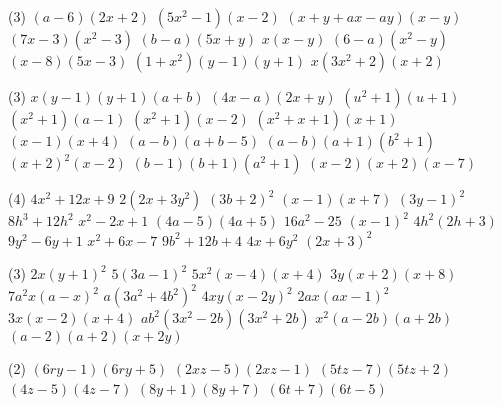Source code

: \documentclass[a4paper,12pt]{report}
\begin{document}
\vspace*{-2\baselineskip}
\begin{core}
	\phantom{}
	\begin{tasks}(3)
		\task $(a-6)(2x+2)$
		\task $(5x^2-1)(x-2)$
		\task $(x+y+ax-ay)(x-y)$
		\task $(7x-3)(x^2-3)$
		\task $(b-a)(5x+y)$
		\task $x(x-y)$
		\task $(6-a)(x^2-y)$
		\task $(x-8)(5x-3)$
		\task $(1+x^2)(y-1)(y+1)$
		\task $x(3x^2+2)(x+2)$
	\end{tasks}
\end{core}
\begin{core}
	\phantom{}
\begin{tasks}(3)
	\task $x(y-1)(y+1)(a+b)$
	\task $(4x-a)(2x+y)$
	\task $(u^2+1)(u+1)$
	\task $(x^2+1)(a-1)$
	\task $(x^2+1)(x-2)$
	\task $(x^2+x+1)(x+1)$
	\task $(x-1)(x+4)$
	\task $(a-b)(a+b-5)$
	\task $(a-b)(a+1)(b^2+1)$
	\task $(x+2)^2(x-2)$
	\task $(b-1)(b+1)(a^2+1)$
	\task $(x-2)(x+2)(x-7)$
\end{tasks}
\end{core}
\begin{core}
	\phantom{}
	\begin{tasks}(4)
		\task $4x^2+12x+9$
		\task $2(2x+3y^2)$
		\task $(3b+2)^2$
		\task $(x-1)(x+7)$
		\task $(3y-1)^2$
		\task $8h^3+12h^2$
		\task $x^2-2x+1$
		\task $(4a-5)(4a+5)$
		\task $16a^2-25$
		\task $(x-1)^2$
		\task $4h^2(2h+3)$
		\task $9y^2-6y+1$
		\task $x^2+6x-7$
		\task $9b^2+12b+4$
		\task $4x+6y^2$
		\task $(2x+3)^2$
	\end{tasks}
\end{core}
\begin{core}
	\phantom{}
\begin{tasks}(3)
	\task $2x(y+1)^2$
		\task $5(3a-1)^2$
		\task $5x^2(x-4)(x+4)$
		\task $3y(x+2)(x+8)$
		\task $7a^2x(a-x)^2$
		\task $a(3a^2+4b^2)^2$
		\task $4xy(x-2y)^2$
		\task $2ax(ax-1)^2$
		\task $3x(x-2)(x+4)$
		\task $ab^2(3x^2-2b)(3x^2+2b)$
		\task $x^2(a-2b)(a+2b)$
		\task $(a-2)(a+2)(x+2y)$
\end{tasks}	
\end{core}

\begin{cora}\phantom{ }

\begin{tasks}(2)
\task ${{\left(6 r y-1\right)\left(6 r y+5 \right)}}$
\task ${{\left(2 x z-5 \right)\left(2 x z-1\right)}}$
\task ${{\left(5 t z-7 \right)\left(5 t z+2 \right)}}$
\task ${{\left(4 z-5 \right)\left(4 z-7 \right)}}$
\task ${{\left(8 y+1\right)\left(8 y+7 \right)}}$
\task ${{\left(6 t+7 \right)\left(6 t-5 \right)}}$
\end{tasks}

\end{cora}
\end{document}
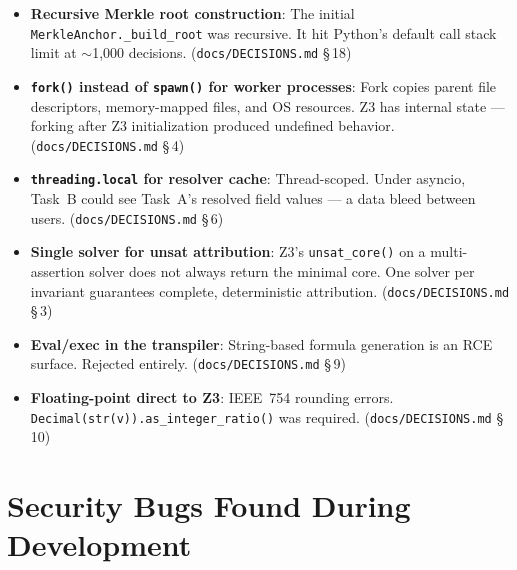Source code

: \documentclass[12pt,a4paper,oneside]{report}
\newcommand{\fname}[1]{\texttt{#1}}          %
\newcommand{\code}[1]{\texttt{#1}}           %
\newcommand{\cfrsec}[1]{\S\,#1}             %
\begin{document}
\begin{itemize}
  \item \textbf{Recursive Merkle root construction}: The initial
        \code{MerkleAnchor.\_build\_root} was recursive. It hit Python's
        default call stack limit at $\sim$1,000 decisions.
        (\fname{docs/DECISIONS.md} \cfrsec{18})

  \item \textbf{\code{fork()} instead of \code{spawn()} for worker processes}:
        Fork copies parent file descriptors, memory-mapped files, and OS
        resources. Z3 has internal state --- forking after Z3 initialization
        produced undefined behavior. (\fname{docs/DECISIONS.md} \cfrsec{4})

  \item \textbf{\code{threading.local} for resolver cache}: Thread-scoped.
        Under asyncio, Task~B could see Task~A's resolved field values --- a
        data bleed between users. (\fname{docs/DECISIONS.md} \cfrsec{6})

  \item \textbf{Single solver for unsat attribution}: Z3's \code{unsat\_core()}
        on a multi-assertion solver does not always return the minimal core.
        One solver per invariant guarantees complete, deterministic attribution.
        (\fname{docs/DECISIONS.md} \cfrsec{3})

  \item \textbf{Eval/exec in the transpiler}: String-based formula generation
        is an RCE surface. Rejected entirely. (\fname{docs/DECISIONS.md}
        \cfrsec{9})

  \item \textbf{Floating-point direct to Z3}: IEEE~754 rounding errors.
        \code{Decimal(str(v)).as\_integer\_ratio()} was required.
        (\fname{docs/DECISIONS.md} \cfrsec{10})
\end{itemize}

\section{Security Bugs Found During Development}
\end{document}
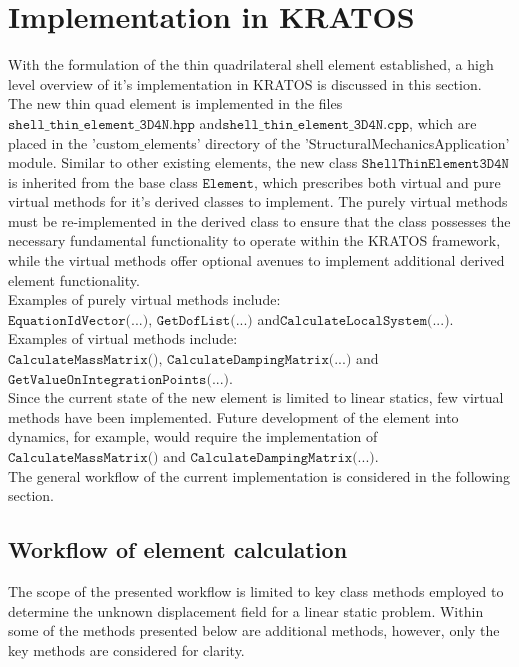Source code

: \section{Implementation in KRATOS}

With the formulation of the thin quadrilateral shell element established, a high level overview of it's implementation in KRATOS is discussed in this section.\\

The new thin quad element is implemented in the files $\texttt{shell\_thin\_element\_3D4N.hpp}$ and\break$\texttt{shell\_thin\_element\_3D4N.cpp}$, which are placed in the 'custom$\_$elements' directory of the 'StructuralMechanicsApplication' module. Similar to other existing elements, the new class $\texttt{ShellThinElement3D4N}$ is inherited from the base class $\texttt{Element}$, which prescribes both virtual and pure virtual methods for it's derived classes to implement. The purely virtual methods must be re-implemented in the derived class to ensure that the class possesses the necessary fundamental functionality to operate within the KRATOS framework, while the virtual methods offer optional avenues to implement additional derived element functionality. \\

Examples of purely virtual methods include: $\texttt{EquationIdVector(...),\ GetDofList(...)}$ and\break $\texttt{CalculateLocalSystem(...)}$. \\

Examples of virtual methods include: $\texttt{CalculateMassMatrix(),\ CalculateDampingMatrix(...)}$ and $\texttt{GetValueOnIntegrationPoints(...)}$. \\

Since the current state of the new element is limited to linear statics, few virtual methods have been implemented. Future development of the element into dynamics, for example, would require the implementation of $\texttt{CalculateMassMatrix()}$ and $\texttt{CalculateDampingMatrix(...)}$.\\

The general workflow of the current implementation is considered in the following section.

\subsection{Workflow of element calculation}

The scope of the presented workflow is limited to key class methods employed to determine the unknown displacement field for a linear static problem. Within some of the methods presented below are additional methods, however, only the key methods are considered for clarity.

* * *

> **TASK BRIEF**: Give every entry again verbatim, with no pictures.

> **SOLVED PROBLEM**:
Source code

: \documentclass[a4paper,12pt]{report}
\begin{document}
\vspace*{-2\baselineskip}
\begin{core}
	\phantom{}
	\begin{tasks}(3)
		\task $(a-6)(2x+2)$
		\task $(5x^2-1)(x-2)$
		\task $(x+y+ax-ay)(x-y)$
		\task $(7x-3)(x^2-3)$
		\task $(b-a)(5x+y)$
		\task $x(x-y)$
		\task $(6-a)(x^2-y)$
		\task $(x-8)(5x-3)$
		\task $(1+x^2)(y-1)(y+1)$
		\task $x(3x^2+2)(x+2)$
	\end{tasks}
\end{core}
\begin{core}
	\phantom{}
\begin{tasks}(3)
	\task $x(y-1)(y+1)(a+b)$
	\task $(4x-a)(2x+y)$
	\task $(u^2+1)(u+1)$
	\task $(x^2+1)(a-1)$
	\task $(x^2+1)(x-2)$
	\task $(x^2+x+1)(x+1)$
	\task $(x-1)(x+4)$
	\task $(a-b)(a+b-5)$
	\task $(a-b)(a+1)(b^2+1)$
	\task $(x+2)^2(x-2)$
	\task $(b-1)(b+1)(a^2+1)$
	\task $(x-2)(x+2)(x-7)$
\end{tasks}
\end{core}
\begin{core}
	\phantom{}
	\begin{tasks}(4)
		\task $4x^2+12x+9$
		\task $2(2x+3y^2)$
		\task $(3b+2)^2$
		\task $(x-1)(x+7)$
		\task $(3y-1)^2$
		\task $8h^3+12h^2$
		\task $x^2-2x+1$
		\task $(4a-5)(4a+5)$
		\task $16a^2-25$
		\task $(x-1)^2$
		\task $4h^2(2h+3)$
		\task $9y^2-6y+1$
		\task $x^2+6x-7$
		\task $9b^2+12b+4$
		\task $4x+6y^2$
		\task $(2x+3)^2$
	\end{tasks}
\end{core}
\begin{core}
	\phantom{}
\begin{tasks}(3)
	\task $2x(y+1)^2$
		\task $5(3a-1)^2$
		\task $5x^2(x-4)(x+4)$
		\task $3y(x+2)(x+8)$
		\task $7a^2x(a-x)^2$
		\task $a(3a^2+4b^2)^2$
		\task $4xy(x-2y)^2$
		\task $2ax(ax-1)^2$
		\task $3x(x-2)(x+4)$
		\task $ab^2(3x^2-2b)(3x^2+2b)$
		\task $x^2(a-2b)(a+2b)$
		\task $(a-2)(a+2)(x+2y)$
\end{tasks}	
\end{core}

\begin{cora}\phantom{ }

\begin{tasks}(2)
\task ${{\left(6 r y-1\right)\left(6 r y+5 \right)}}$
\task ${{\left(2 x z-5 \right)\left(2 x z-1\right)}}$
\task ${{\left(5 t z-7 \right)\left(5 t z+2 \right)}}$
\task ${{\left(4 z-5 \right)\left(4 z-7 \right)}}$
\task ${{\left(8 y+1\right)\left(8 y+7 \right)}}$
\task ${{\left(6 t+7 \right)\left(6 t-5 \right)}}$
\end{tasks}

\end{cora}
\end{document}
Source code

: \documentclass[12pt,a4paper,oneside]{report}
\newcommand{\fname}[1]{\texttt{#1}}          %
\newcommand{\code}[1]{\texttt{#1}}           %
\newcommand{\cfrsec}[1]{\S\,#1}             %
\begin{document}
\begin{itemize}
  \item \textbf{Recursive Merkle root construction}: The initial
        \code{MerkleAnchor.\_build\_root} was recursive. It hit Python's
        default call stack limit at $\sim$1,000 decisions.
        (\fname{docs/DECISIONS.md} \cfrsec{18})

  \item \textbf{\code{fork()} instead of \code{spawn()} for worker processes}:
        Fork copies parent file descriptors, memory-mapped files, and OS
        resources. Z3 has internal state --- forking after Z3 initialization
        produced undefined behavior. (\fname{docs/DECISIONS.md} \cfrsec{4})

  \item \textbf{\code{threading.local} for resolver cache}: Thread-scoped.
        Under asyncio, Task~B could see Task~A's resolved field values --- a
        data bleed between users. (\fname{docs/DECISIONS.md} \cfrsec{6})

  \item \textbf{Single solver for unsat attribution}: Z3's \code{unsat\_core()}
        on a multi-assertion solver does not always return the minimal core.
        One solver per invariant guarantees complete, deterministic attribution.
        (\fname{docs/DECISIONS.md} \cfrsec{3})

  \item \textbf{Eval/exec in the transpiler}: String-based formula generation
        is an RCE surface. Rejected entirely. (\fname{docs/DECISIONS.md}
        \cfrsec{9})

  \item \textbf{Floating-point direct to Z3}: IEEE~754 rounding errors.
        \code{Decimal(str(v)).as\_integer\_ratio()} was required.
        (\fname{docs/DECISIONS.md} \cfrsec{10})
\end{itemize}

\section{Security Bugs Found During Development}
\end{document}
Source code

: \section{Implementation in KRATOS}

With the formulation of the thin quadrilateral shell element established, a high level overview of it's implementation in KRATOS is discussed in this section.\\

The new thin quad element is implemented in the files $\texttt{shell\_thin\_element\_3D4N.hpp}$ and\break$\texttt{shell\_thin\_element\_3D4N.cpp}$, which are placed in the 'custom$\_$elements' directory of the 'StructuralMechanicsApplication' module. Similar to other existing elements, the new class $\texttt{ShellThinElement3D4N}$ is inherited from the base class $\texttt{Element}$, which prescribes both virtual and pure virtual methods for it's derived classes to implement. The purely virtual methods must be re-implemented in the derived class to ensure that the class possesses the necessary fundamental functionality to operate within the KRATOS framework, while the virtual methods offer optional avenues to implement additional derived element functionality. \\

Examples of purely virtual methods include: $\texttt{EquationIdVector(...),\ GetDofList(...)}$ and\break $\texttt{CalculateLocalSystem(...)}$. \\

Examples of virtual methods include: $\texttt{CalculateMassMatrix(),\ CalculateDampingMatrix(...)}$ and $\texttt{GetValueOnIntegrationPoints(...)}$. \\

Since the current state of the new element is limited to linear statics, few virtual methods have been implemented. Future development of the element into dynamics, for example, would require the implementation of $\texttt{CalculateMassMatrix()}$ and $\texttt{CalculateDampingMatrix(...)}$.\\

The general workflow of the current implementation is considered in the following section.

\subsection{Workflow of element calculation}

The scope of the presented workflow is limited to key class methods employed to determine the unknown displacement field for a linear static problem. Within some of the methods presented below are additional methods, however, only the key methods are considered for clarity.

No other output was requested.